Segment Start: DATA RECORDS

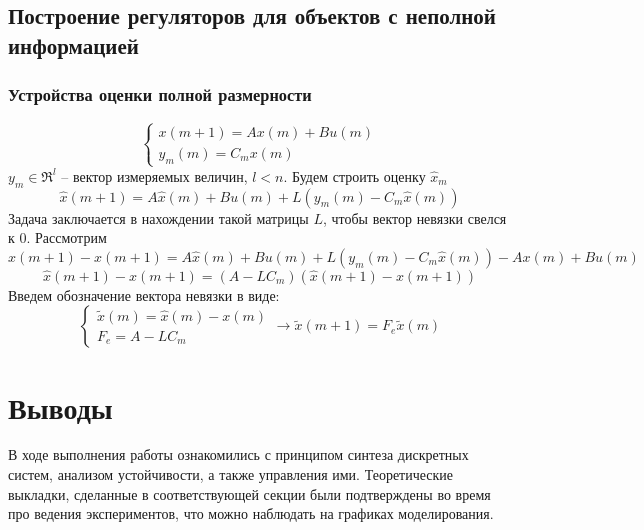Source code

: \documentclass[a4paper, 14pt]{extarticle}
\theoremstyle{definition}
\theoremstyle{plain}
\theoremstyle{remark}
\begin{document}
\subsection{Построение регуляторов для объектов с неполной информацией}
\subsubsection{Устройства оценки полной размерности}
\[
\begin{cases}
	x(m+1) = A x(m) + B u(m) \\
	y_m(m) = C_m x(m)
\end{cases}
\]
\(y_m \in \Re^l\) -- вектор измеряемых величин, \(l < n\). 
Будем строить оценку \(\hat x_m\)
\[\hat x(m+1) = A \hat x(m) + B u(m) + L(y_m(m) - C_m \hat x(m))\]
Задача заключается в нахождении такой матрицы \(L\), чтобы вектор невязки свелся к 0. Рассмотрим
\[\hat x(m+1) - x(m+1) = A \hat x(m) + B u(m) + L(y_m(m) - C_m \hat x(m)) - A x(m) + B u(m)\]
\[\hat x(m+1) - x(m+1) = (A - LC_m)(\hat x(m+1) - x(m+1))\]
Введем обозначение вектора невязки в виде:
\[
\begin{cases}
	\tilde x(m) = \hat x(m) - x(m) \\
	F_e = A - LC_m
\end{cases} \rightarrow
	\tilde x(m+1) = F_e  \tilde x(m)
 \]










\newpage
\section{Выводы}
В ходе выполнения работы ознакомились с принципом синтеза дискретных систем, анализом устойчивости, а также управления ими. Теоретические выкладки, сделанные в соответствующей секции были подтверждены во время про ведения экспериментов, что можно наблюдать на графиках моделирования.
\end{document}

Segment End: DATA RECORDS

Check each line of the data above for the word "невязки" and say how many lines contain it, giving nothing besides the number.

§ **THE COMPLETED TASK**: 2